In 2016, roughly two years into his term as Tallahassee’s mayor, Andrew Gillum joined forces with billionaire activist Tom Steyer to hold a summit for members of a young elected officials network.

Gillum, who co-founded the YEO Network in 2006, hinted at his ambitions then, throwing out statistics from Rutgers that 53 percent of presidents serving in the 20th century held elected office before the age of 35. Gillum served in some capacity since he was 23. He also talked about his desire to change the conversation around climate change, expressing frustrations with officials in Washington who have all but given up on legislation related to climate adaptation or a carbon tax to address what a majority of scientists consider a clear threat to the planet.

Gillum won the Democratic nomination for governor of Florida Tuesday night, coming from behind to upset the party establishment and stun the political world. No poll had him in the lead, but a late surge, boots on the ground, and an assist from Sen. Bernie Sanders, I-Vt., and Steyer combined for a winning formula for Gillum.

Here are excerpts of a February 2016 interview with Gillum on the sidelines of a clean energy and environmental justice academy that he organized with Steyer. It’s been edited for brevity.

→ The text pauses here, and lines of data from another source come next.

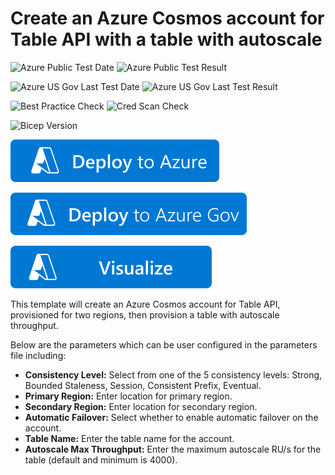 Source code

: # Create an Azure Cosmos account for Table API with a table with autoscale

![Azure Public Test Date](https://azurequickstartsservice.blob.core.windows.net/badges/quickstarts/microsoft.documentdb/cosmosdb-table-autoscale/PublicLastTestDate.svg)
![Azure Public Test Result](https://azurequickstartsservice.blob.core.windows.net/badges/quickstarts/microsoft.documentdb/cosmosdb-table-autoscale/PublicDeployment.svg)

![Azure US Gov Last Test Date](https://azurequickstartsservice.blob.core.windows.net/badges/quickstarts/microsoft.documentdb/cosmosdb-table-autoscale/FairfaxLastTestDate.svg)
![Azure US Gov Last Test Result](https://azurequickstartsservice.blob.core.windows.net/badges/quickstarts/microsoft.documentdb/cosmosdb-table-autoscale/FairfaxDeployment.svg)

![Best Practice Check](https://azurequickstartsservice.blob.core.windows.net/badges/quickstarts/microsoft.documentdb/cosmosdb-table-autoscale/BestPracticeResult.svg)
![Cred Scan Check](https://azurequickstartsservice.blob.core.windows.net/badges/quickstarts/microsoft.documentdb/cosmosdb-table-autoscale/CredScanResult.svg)

![Bicep Version](https://azurequickstartsservice.blob.core.windows.net/badges/quickstarts/microsoft.documentdb/cosmosdb-table-autoscale/BicepVersion.svg)

[![Deploy To Azure](https://raw.githubusercontent.com/Azure/azure-quickstart-templates/master/1-CONTRIBUTION-GUIDE/images/deploytoazure.svg?sanitize=true)](https://portal.azure.com/#create/Microsoft.Template/uri/https%3A%2F%2Fraw.githubusercontent.com%2FAzure%2Fazure-quickstart-templates%2Fmaster%2Fquickstarts%2Fmicrosoft.documentdb%2Fcosmosdb-table-autoscale%2Fazuredeploy.json)  

[![Deploy To Azure Gov](https://raw.githubusercontent.com/Azure/azure-quickstart-templates/master/1-CONTRIBUTION-GUIDE/images/deploytoazuregov.svg?sanitize=true)](https://portal.azure.us/#create/Microsoft.Template/uri/https%3A%2F%2Fraw.githubusercontent.com%2FAzure%2Fazure-quickstart-templates%2Fmaster%2Fquickstarts%2Fmicrosoft.documentdb%2Fcosmosdb-table-autoscale%2Fazuredeploy.json)

[![Visualize](https://raw.githubusercontent.com/Azure/azure-quickstart-templates/master/1-CONTRIBUTION-GUIDE/images/visualizebutton.svg?sanitize=true)](http://armviz.io/#/?load=https%3A%2F%2Fraw.githubusercontent.com%2FAzure%2Fazure-quickstart-templates%2Fmaster%2Fquickstarts%2Fmicrosoft.documentdb%2Fcosmosdb-table-autoscale%2Fazuredeploy.json)

This template will create an Azure Cosmos account for Table API, provisioned for two regions, then provision a table with autoscale throughput.

Below are the parameters which can be user configured in the parameters file including:

- **Consistency Level:** Select from one of the 5 consistency levels: Strong, Bounded Staleness, Session, Consistent Prefix, Eventual.
- **Primary Region:** Enter location for primary region.
- **Secondary Region:** Enter location for secondary region.
- **Automatic Failover:** Select whether to enable automatic failover on the account.
- **Table Name:** Enter the table name for the account.
- **Autoscale Max Throughput:** Enter the maximum autoscale RU/s for the table (default and minimum is 4000).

The theme I’m gathering is to connect the science behind climate change — it causing coastal erosion, flooding, etc. — to equity, racial justice aspect.

Gillum: For a long time, environment, climate change has been a wealthy, white person’s conversation and has had a lot more to do with interrupting their quality of life from the standpoint of no snowfall and so we can’t go skiing; visited Alaska and glaciers are melting. You know, polar bears are losing their habitat.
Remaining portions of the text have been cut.